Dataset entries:
-- Opening Marker --

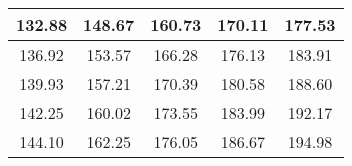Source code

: \begin{large}\begin{tabular}{|c|c|c|c|c|}
\hline
132.88&148.67&160.73&170.11&177.53\\\hline
136.92&153.57&166.28&176.13&183.91\\\hline
139.93&157.21&170.39&180.58&188.60\\\hline
142.25&160.02&173.55&183.99&192.17\\\hline
144.10&162.25&176.05&186.67&194.98\\\hline
\end{tabular}
\end{large}
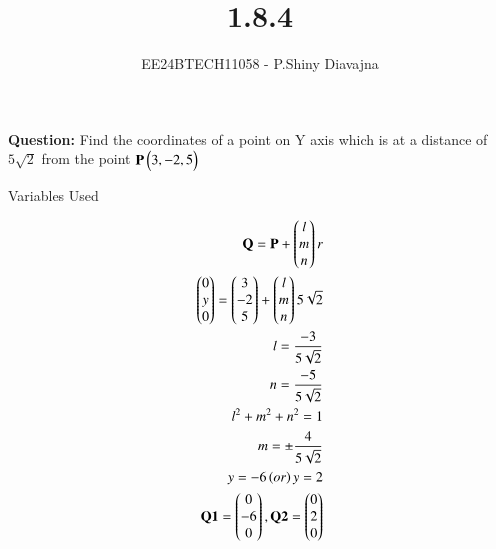 \documentclass[journal]{IEEEtran}
\begin{document}

\vspace{3cm}

\title{1.8.4}
\author{EE24BTECH11058 - P.Shiny Diavajna}
{\let\newpage\relax\maketitle}

\renewcommand{\thefigure}{\theenumi}
\renewcommand{\thetable}{\theenumi}
\setlength{\intextsep}{10pt} %


\renewcommand{\thetable}{\theenumi}

\textbf{Question:} Find the coordinates of a point on Y axis which is at a distance of $5\sqrt2$ from the point $\mathbf{P}\begin{pmatrix}3,-2,5\end{pmatrix}$\\

   \solution
   \begin{table}[h!]    
     \centering
     
     \caption{Variables Used}
     \label{}
   \end{table}

   \begin{align*}
	   \mathbf{Q}=\mathbf{P}+\begin{pmatrix}l\\m\\n\end{pmatrix} r\\
	   \begin{pmatrix}0\\y\\0\end{pmatrix}=\begin{pmatrix}3\\-2\\5\end{pmatrix} + \begin{pmatrix}l\\m\\n\end{pmatrix} 5\sqrt2\\
	   l=\frac{-3}{5\sqrt2}\\
	   n=\frac{-5}{5\sqrt2}\\
           l^{2}+m^{2}+n^{2}=1\\
	   m=\pm \frac{4}{5\sqrt2}\\
	   y=-6 \left(or\right) y=2\\
	   \mathbf{Q1}=\begin{pmatrix}0\\-6\\0\end{pmatrix}  ,  \mathbf{Q2}=\begin{pmatrix}0 \\2\\0\end{pmatrix}\\
   \end{align*}
\end{document}
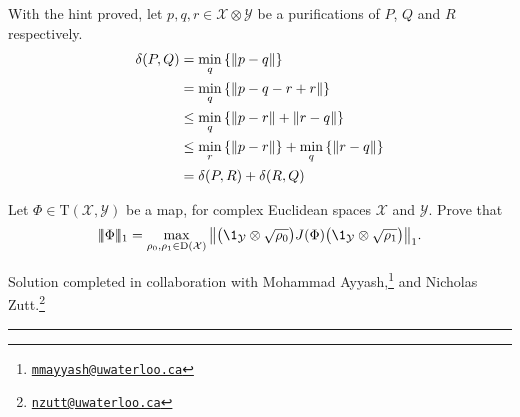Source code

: \documentclass[boxes,pages,color=SeaGreen]{homework}
\newcommand{\collab}[1]{\footnote{\href{mailto:#1}{\texttt{#1}}}}
\newcommand{\X}{\mathcal{X}}
\newcommand{\Y}{\mathcal{Y}}
\newcommand{\Trans}{\mathrm{T}}
\newcommand{\Density}{\mathrm{D}}
\newcommand{\triplenorm}[1]{
  \lvert\!\lvert\!\lvert #1 
  \rvert\!\rvert\!\rvert}
\begin{document}
\begin{solution}
    With the hint proved, let $p, q, r\in\X\otimes\Y$ be a purifications of $P$, $Q$ and $R$ respectively.
    \begin{align*}
        \delta(P, Q) & = \min_{q}\qty{\norm{p - q}}                                 \\
                     & = \min_{q}\qty{\norm{p - q - r + r}}                         \\
                     & \leq \min_{q}\qty{\norm{p - r} + \norm{r - q}}               \\
                     & \leq \min_{r}\qty{\norm{p - r}} + \min_{q}\qty{\norm{r - q}} \\
                     & = \delta(P, R) + \delta(R, Q)
    \end{align*}

\end{solution}


\begin{problem}
Let $\Phi\in\Trans(\X,\Y)$ be a map, for complex Euclidean spaces $\X$ and
$\Y$.
Prove that
\[
    \triplenorm{\Phi}_1 =
    \max_{\rho_0,\rho_1\in\Density(\X)}
    \norm{
        \qty\big( \1_{\Y} \otimes \sqrt{\rho_0} ) J(\Phi)
        \qty\big( \1_{\Y} \otimes \sqrt{\rho_1} )
    }_1.
\]
\end{problem}

\noindent Solution completed in collaboration with Mohammad Ayyash,\collab{mmayyash@uwaterloo.ca} and Nicholas Zutt.\collab{nzutt@uwaterloo.ca}

{\noindent\color{SeaGreen!30}\rule{\textwidth}{1.5pt}}
\end{document}
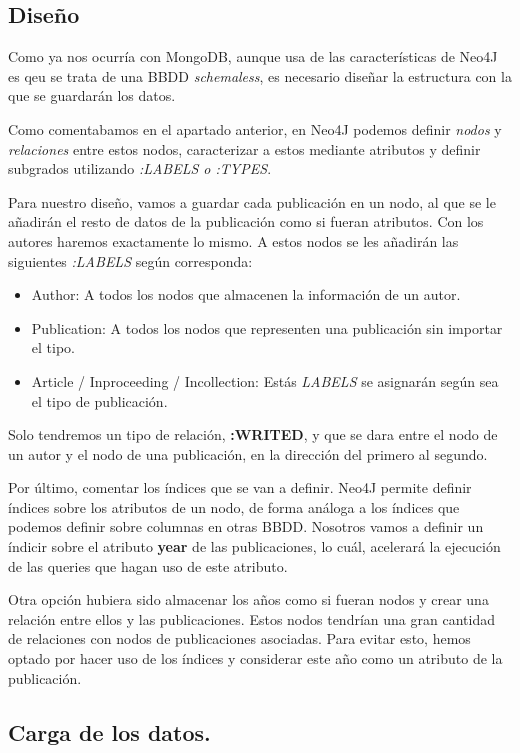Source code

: \subsection{Diseño}

Como ya nos ocurría con MongoDB, aunque usa de las características de Neo4J es qeu se trata de una \gls{BBDD} \textit{schemaless}, es necesario diseñar la estructura con la que se guardarán los datos. 

Como comentabamos en el apartado anterior, en Neo4J podemos definir \textit{nodos} y \textit{relaciones} entre estos nodos, caracterizar a estos mediante atributos y definir subgrados utilizando \textit{:LABELS o :TYPES}. 

Para nuestro diseño, vamos a guardar cada publicación en un nodo, al que se le añadirán el resto de datos de la publicación como si fueran atributos. Con los autores haremos exactamente lo mismo. A estos nodos se les añadirán las siguientes \textit{:LABELS} según corresponda:

\begin{itemize}
 \item Author: A todos los nodos que almacenen la información de un autor.
 \item Publication: A todos los nodos que representen una publicación sin importar el tipo.
 \item Article / Inproceeding / Incollection: Estás \textit{LABELS} se asignarán según sea el tipo de publicación. 
\end{itemize}

Solo tendremos un tipo de relación, \textbf{:WRITED}, y que se dara entre el nodo de un autor y el nodo de una publicación, en la dirección del primero al segundo.

Por último, comentar los índices que se van a definir. Neo4J permite definir índices sobre los atributos de un nodo, de forma análoga a los índices que podemos definir sobre columnas en otras \gls{BBDD}. Nosotros vamos a definir un índicir sobre el atributo \textbf{year} de las publicaciones, lo cuál, acelerará la ejecución de las queries que hagan uso de este atributo.

Otra opción hubiera sido almacenar los años como si fueran nodos y crear una relación entre ellos y las publicaciones. Estos nodos tendrían una gran cantidad de relaciones con nodos de publicaciones asociadas. Para evitar esto, hemos optado por hacer uso de los índices y considerar este año como un atributo de la publicación.

\subsection{Carga de los datos.}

-- Closing Marker --

WORK TASK ▸
Write out the data once more exactly, omitting the pictures.

EXERCISE SOLUTION ▸
Source code

: \begin{large}\begin{tabular}{|c|c|c|c|c|}
\hline
132.88&148.67&160.73&170.11&177.53\\\hline
136.92&153.57&166.28&176.13&183.91\\\hline
139.93&157.21&170.39&180.58&188.60\\\hline
142.25&160.02&173.55&183.99&192.17\\\hline
144.10&162.25&176.05&186.67&194.98\\\hline
\end{tabular}
\end{large}
 \documentclass[journal]{IEEEtran}
\begin{document}

\vspace{3cm}

\title{1.8.4}
\author{EE24BTECH11058 - P.Shiny Diavajna}
{\let\newpage\relax\maketitle}

\renewcommand{\thefigure}{\theenumi}
\renewcommand{\thetable}{\theenumi}
\setlength{\intextsep}{10pt} %


\renewcommand{\thetable}{\theenumi}

\textbf{Question:} Find the coordinates of a point on Y axis which is at a distance of $5\sqrt2$ from the point $\mathbf{P}\begin{pmatrix}3,-2,5\end{pmatrix}$\\

   \solution
   \begin{table}[h!]    
     \centering
     
     \caption{Variables Used}
     \label{}
   \end{table}

   \begin{align*}
	   \mathbf{Q}=\mathbf{P}+\begin{pmatrix}l\\m\\n\end{pmatrix} r\\
	   \begin{pmatrix}0\\y\\0\end{pmatrix}=\begin{pmatrix}3\\-2\\5\end{pmatrix} + \begin{pmatrix}l\\m\\n\end{pmatrix} 5\sqrt2\\
	   l=\frac{-3}{5\sqrt2}\\
	   n=\frac{-5}{5\sqrt2}\\
           l^{2}+m^{2}+n^{2}=1\\
	   m=\pm \frac{4}{5\sqrt2}\\
	   y=-6 \left(or\right) y=2\\
	   \mathbf{Q1}=\begin{pmatrix}0\\-6\\0\end{pmatrix}  ,  \mathbf{Q2}=\begin{pmatrix}0 \\2\\0\end{pmatrix}\\
   \end{align*}
\end{document}
Source code

: \documentclass[boxes,pages,color=SeaGreen]{homework}
\newcommand{\collab}[1]{\footnote{\href{mailto:#1}{\texttt{#1}}}}
\newcommand{\X}{\mathcal{X}}
\newcommand{\Y}{\mathcal{Y}}
\newcommand{\Trans}{\mathrm{T}}
\newcommand{\Density}{\mathrm{D}}
\newcommand{\triplenorm}[1]{
  \lvert\!\lvert\!\lvert #1 
  \rvert\!\rvert\!\rvert}
\begin{document}
\begin{solution}
    With the hint proved, let $p, q, r\in\X\otimes\Y$ be a purifications of $P$, $Q$ and $R$ respectively.
    \begin{align*}
        \delta(P, Q) & = \min_{q}\qty{\norm{p - q}}                                 \\
                     & = \min_{q}\qty{\norm{p - q - r + r}}                         \\
                     & \leq \min_{q}\qty{\norm{p - r} + \norm{r - q}}               \\
                     & \leq \min_{r}\qty{\norm{p - r}} + \min_{q}\qty{\norm{r - q}} \\
                     & = \delta(P, R) + \delta(R, Q)
    \end{align*}

\end{solution}


\begin{problem}
Let $\Phi\in\Trans(\X,\Y)$ be a map, for complex Euclidean spaces $\X$ and
$\Y$.
Prove that
\[
    \triplenorm{\Phi}_1 =
    \max_{\rho_0,\rho_1\in\Density(\X)}
    \norm{
        \qty\big( \1_{\Y} \otimes \sqrt{\rho_0} ) J(\Phi)
        \qty\big( \1_{\Y} \otimes \sqrt{\rho_1} )
    }_1.
\]
\end{problem}

\noindent Solution completed in collaboration with Mohammad Ayyash,\collab{mmayyash@uwaterloo.ca} and Nicholas Zutt.\collab{nzutt@uwaterloo.ca}

{\noindent\color{SeaGreen!30}\rule{\textwidth}{1.5pt}}
\end{document}
Source code

: \subsection{Diseño}

Como ya nos ocurría con MongoDB, aunque usa de las características de Neo4J es qeu se trata de una \gls{BBDD} \textit{schemaless}, es necesario diseñar la estructura con la que se guardarán los datos. 

Como comentabamos en el apartado anterior, en Neo4J podemos definir \textit{nodos} y \textit{relaciones} entre estos nodos, caracterizar a estos mediante atributos y definir subgrados utilizando \textit{:LABELS o :TYPES}. 

Para nuestro diseño, vamos a guardar cada publicación en un nodo, al que se le añadirán el resto de datos de la publicación como si fueran atributos. Con los autores haremos exactamente lo mismo. A estos nodos se les añadirán las siguientes \textit{:LABELS} según corresponda:

\begin{itemize}
 \item Author: A todos los nodos que almacenen la información de un autor.
 \item Publication: A todos los nodos que representen una publicación sin importar el tipo.
 \item Article / Inproceeding / Incollection: Estás \textit{LABELS} se asignarán según sea el tipo de publicación. 
\end{itemize}

Solo tendremos un tipo de relación, \textbf{:WRITED}, y que se dara entre el nodo de un autor y el nodo de una publicación, en la dirección del primero al segundo.

Por último, comentar los índices que se van a definir. Neo4J permite definir índices sobre los atributos de un nodo, de forma análoga a los índices que podemos definir sobre columnas en otras \gls{BBDD}. Nosotros vamos a definir un índicir sobre el atributo \textbf{year} de las publicaciones, lo cuál, acelerará la ejecución de las queries que hagan uso de este atributo.

Otra opción hubiera sido almacenar los años como si fueran nodos y crear una relación entre ellos y las publicaciones. Estos nodos tendrían una gran cantidad de relaciones con nodos de publicaciones asociadas. Para evitar esto, hemos optado por hacer uso de los índices y considerar este año como un atributo de la publicación.

\subsection{Carga de los datos.}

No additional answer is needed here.